Saved entries:
■ ■ ■
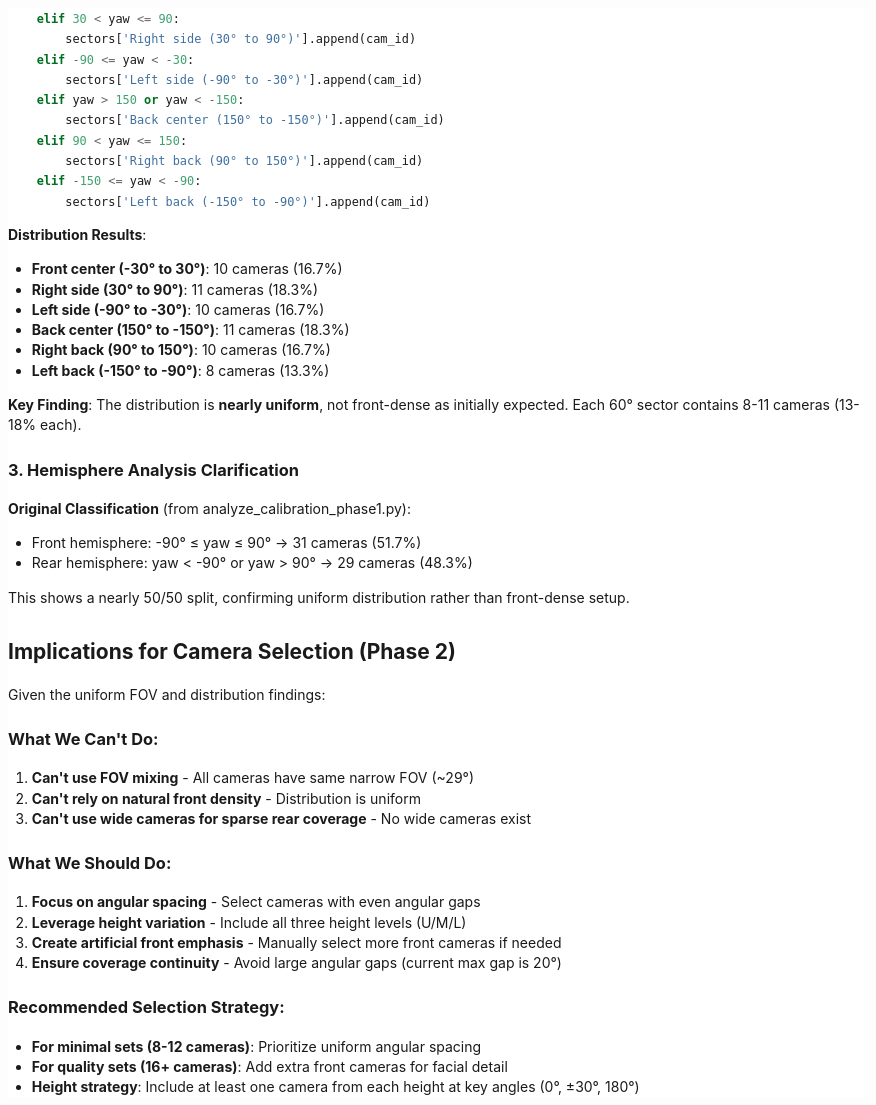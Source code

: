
 ```python
    elif 30 < yaw <= 90:
        sectors['Right side (30° to 90°)'].append(cam_id)
    elif -90 <= yaw < -30:
        sectors['Left side (-90° to -30°)'].append(cam_id)
    elif yaw > 150 or yaw < -150:
        sectors['Back center (150° to -150°)'].append(cam_id)
    elif 90 < yaw <= 150:
        sectors['Right back (90° to 150°)'].append(cam_id)
    elif -150 <= yaw < -90:
        sectors['Left back (-150° to -90°)'].append(cam_id)
```

**Distribution Results**:
- **Front center (-30° to 30°)**: 10 cameras (16.7%)
- **Right side (30° to 90°)**: 11 cameras (18.3%)
- **Left side (-90° to -30°)**: 10 cameras (16.7%)
- **Back center (150° to -150°)**: 11 cameras (18.3%)
- **Right back (90° to 150°)**: 10 cameras (16.7%)
- **Left back (-150° to -90°)**: 8 cameras (13.3%)

**Key Finding**: The distribution is **nearly uniform**, not front-dense as initially expected. Each 60° sector contains 8-11 cameras (13-18% each).

### 3. Hemisphere Analysis Clarification

**Original Classification** (from analyze_calibration_phase1.py):
- Front hemisphere: -90° ≤ yaw ≤ 90° → 31 cameras (51.7%)
- Rear hemisphere: yaw < -90° or yaw > 90° → 29 cameras (48.3%)

This shows a nearly 50/50 split, confirming uniform distribution rather than front-dense setup.

## Implications for Camera Selection (Phase 2)

Given the uniform FOV and distribution findings:

### What We Can't Do:
1. **Can't use FOV mixing** - All cameras have same narrow FOV (~29°)
2. **Can't rely on natural front density** - Distribution is uniform
3. **Can't use wide cameras for sparse rear coverage** - No wide cameras exist

### What We Should Do:
1. **Focus on angular spacing** - Select cameras with even angular gaps
2. **Leverage height variation** - Include all three height levels (U/M/L)
3. **Create artificial front emphasis** - Manually select more front cameras if needed
4. **Ensure coverage continuity** - Avoid large angular gaps (current max gap is 20°)

### Recommended Selection Strategy:
- **For minimal sets (8-12 cameras)**: Prioritize uniform angular spacing
- **For quality sets (16+ cameras)**: Add extra front cameras for facial detail
- **Height strategy**: Include at least one camera from each height at key angles (0°, ±30°, 180°)
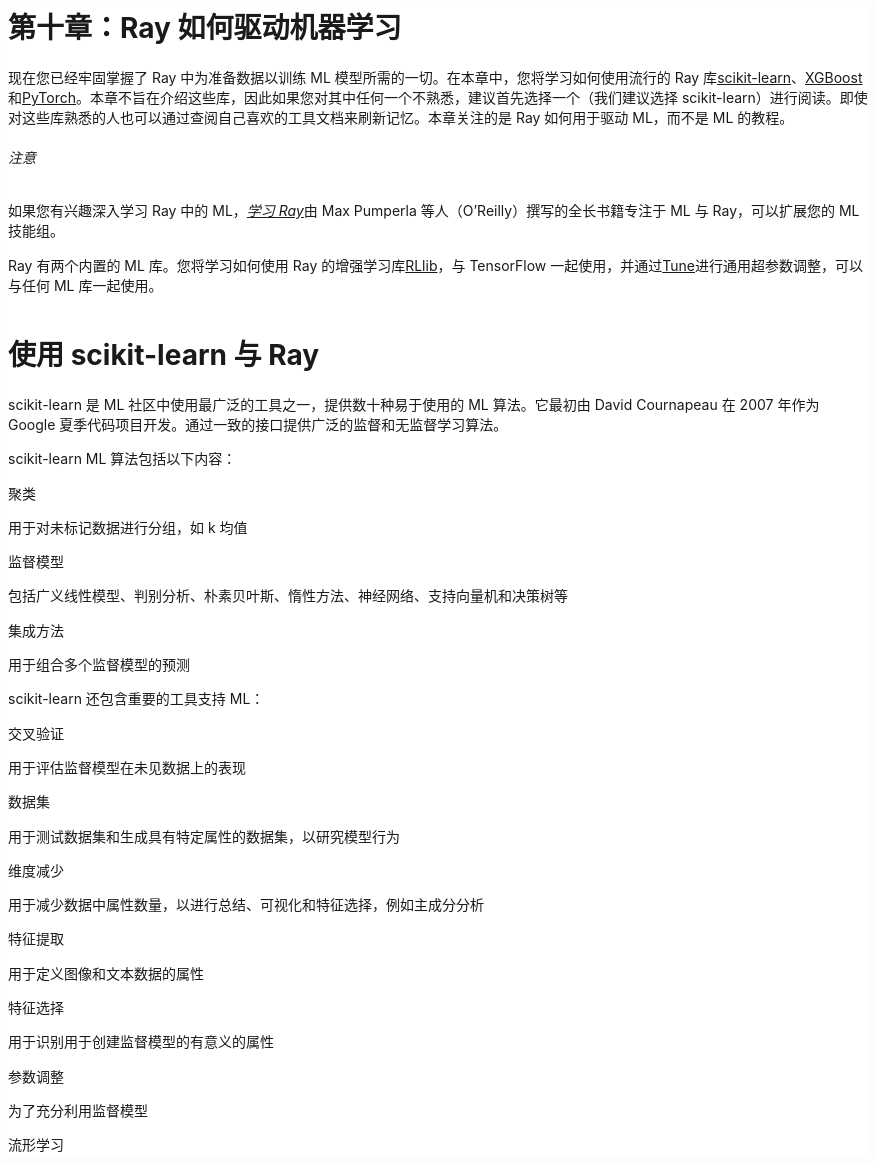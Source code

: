 # 第十章：Ray 如何驱动机器学习

现在您已经牢固掌握了 Ray 中为准备数据以训练 ML 模型所需的一切。在本章中，您将学习如何使用流行的 Ray 库[scikit-learn](https://oreil.ly/2a56M)、[XGBoost](https://oreil.ly/TAofd)和[PyTorch](https://oreil.ly/ziXhR)。本章不旨在介绍这些库，因此如果您对其中任何一个不熟悉，建议首先选择一个（我们建议选择 scikit-learn）进行阅读。即使对这些库熟悉的人也可以通过查阅自己喜欢的工具文档来刷新记忆。本章关注的是 Ray 如何用于驱动 ML，而不是 ML 的教程。

###### 注意

如果您有兴趣深入学习 Ray 中的 ML，[*学习 Ray*](https://oreil.ly/k5ItW)由 Max Pumperla 等人（O’Reilly）撰写的全长书籍专注于 ML 与 Ray，可以扩展您的 ML 技能组。

Ray 有两个内置的 ML 库。您将学习如何使用 Ray 的增强学习库[RLlib](https://oreil.ly/3Rv0B)，与 TensorFlow 一起使用，并通过[Tune](https://oreil.ly/9ISlc)进行通用超参数调整，可以与任何 ML 库一起使用。

# 使用 scikit-learn 与 Ray

scikit-learn 是 ML 社区中使用最广泛的工具之一，提供数十种易于使用的 ML 算法。它最初由 David Cournapeau 在 2007 年作为 Google 夏季代码项目开发。通过一致的接口提供广泛的监督和无监督学习算法。

scikit-learn ML 算法包括以下内容：

聚类

用于对未标记数据进行分组，如 k 均值

监督模型

包括广义线性模型、判别分析、朴素贝叶斯、惰性方法、神经网络、支持向量机和决策树等

集成方法

用于组合多个监督模型的预测

scikit-learn 还包含重要的工具支持 ML：

交叉验证

用于评估监督模型在未见数据上的表现

数据集

用于测试数据集和生成具有特定属性的数据集，以研究模型行为

维度减少

用于减少数据中属性数量，以进行总结、可视化和特征选择，例如主成分分析

特征提取

用于定义图像和文本数据的属性

特征选择

用于识别用于创建监督模型的有意义的属性

参数调整

为了充分利用监督模型

流形学习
■ ■ ■
* _Exercise description_
With no other words, state how many lines above hold the word "from".

* _Response_
2